Only the lines from the one with "Zhang, M.; Bakos, G." through the end of the data are wanted, copied exactly.

· · ·

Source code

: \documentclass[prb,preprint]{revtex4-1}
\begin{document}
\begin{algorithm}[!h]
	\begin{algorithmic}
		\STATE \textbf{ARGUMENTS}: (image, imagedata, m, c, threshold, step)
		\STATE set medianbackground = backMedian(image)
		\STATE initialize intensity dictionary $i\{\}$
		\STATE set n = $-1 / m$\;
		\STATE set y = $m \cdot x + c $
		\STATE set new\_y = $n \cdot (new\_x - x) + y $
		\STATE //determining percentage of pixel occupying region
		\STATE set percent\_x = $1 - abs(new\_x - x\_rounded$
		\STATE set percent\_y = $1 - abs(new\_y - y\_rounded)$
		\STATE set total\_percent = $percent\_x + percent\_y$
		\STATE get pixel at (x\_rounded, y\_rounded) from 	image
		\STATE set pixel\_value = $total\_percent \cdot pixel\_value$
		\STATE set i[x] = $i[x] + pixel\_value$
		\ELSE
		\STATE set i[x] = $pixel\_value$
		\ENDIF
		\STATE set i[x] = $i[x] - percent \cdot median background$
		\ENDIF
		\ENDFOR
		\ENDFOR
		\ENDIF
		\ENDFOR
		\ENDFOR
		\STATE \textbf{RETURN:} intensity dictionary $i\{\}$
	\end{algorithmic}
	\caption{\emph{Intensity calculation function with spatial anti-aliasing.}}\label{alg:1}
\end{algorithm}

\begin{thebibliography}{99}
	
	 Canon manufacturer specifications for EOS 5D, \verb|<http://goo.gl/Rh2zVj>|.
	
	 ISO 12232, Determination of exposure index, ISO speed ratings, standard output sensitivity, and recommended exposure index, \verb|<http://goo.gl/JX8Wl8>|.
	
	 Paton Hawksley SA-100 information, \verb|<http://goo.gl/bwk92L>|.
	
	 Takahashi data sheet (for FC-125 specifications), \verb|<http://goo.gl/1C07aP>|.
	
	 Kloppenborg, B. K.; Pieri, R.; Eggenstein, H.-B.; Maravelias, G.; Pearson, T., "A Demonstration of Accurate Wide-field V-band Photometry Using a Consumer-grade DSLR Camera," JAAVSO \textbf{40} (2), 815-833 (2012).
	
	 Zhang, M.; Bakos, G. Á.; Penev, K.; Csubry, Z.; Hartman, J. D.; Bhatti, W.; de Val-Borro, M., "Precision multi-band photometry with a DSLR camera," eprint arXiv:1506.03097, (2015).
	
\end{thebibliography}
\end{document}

· · ·

# YOUR RESPONSE
	 Zhang, M.; Bakos, G. Á.; Penev, K.; Csubry, Z.; Hartman, J. D.; Bhatti, W.; de Val-Borro, M., "Precision multi-band photometry with a DSLR camera," eprint arXiv:1506.03097, (2015).
	
\end{thebibliography}
\end{document}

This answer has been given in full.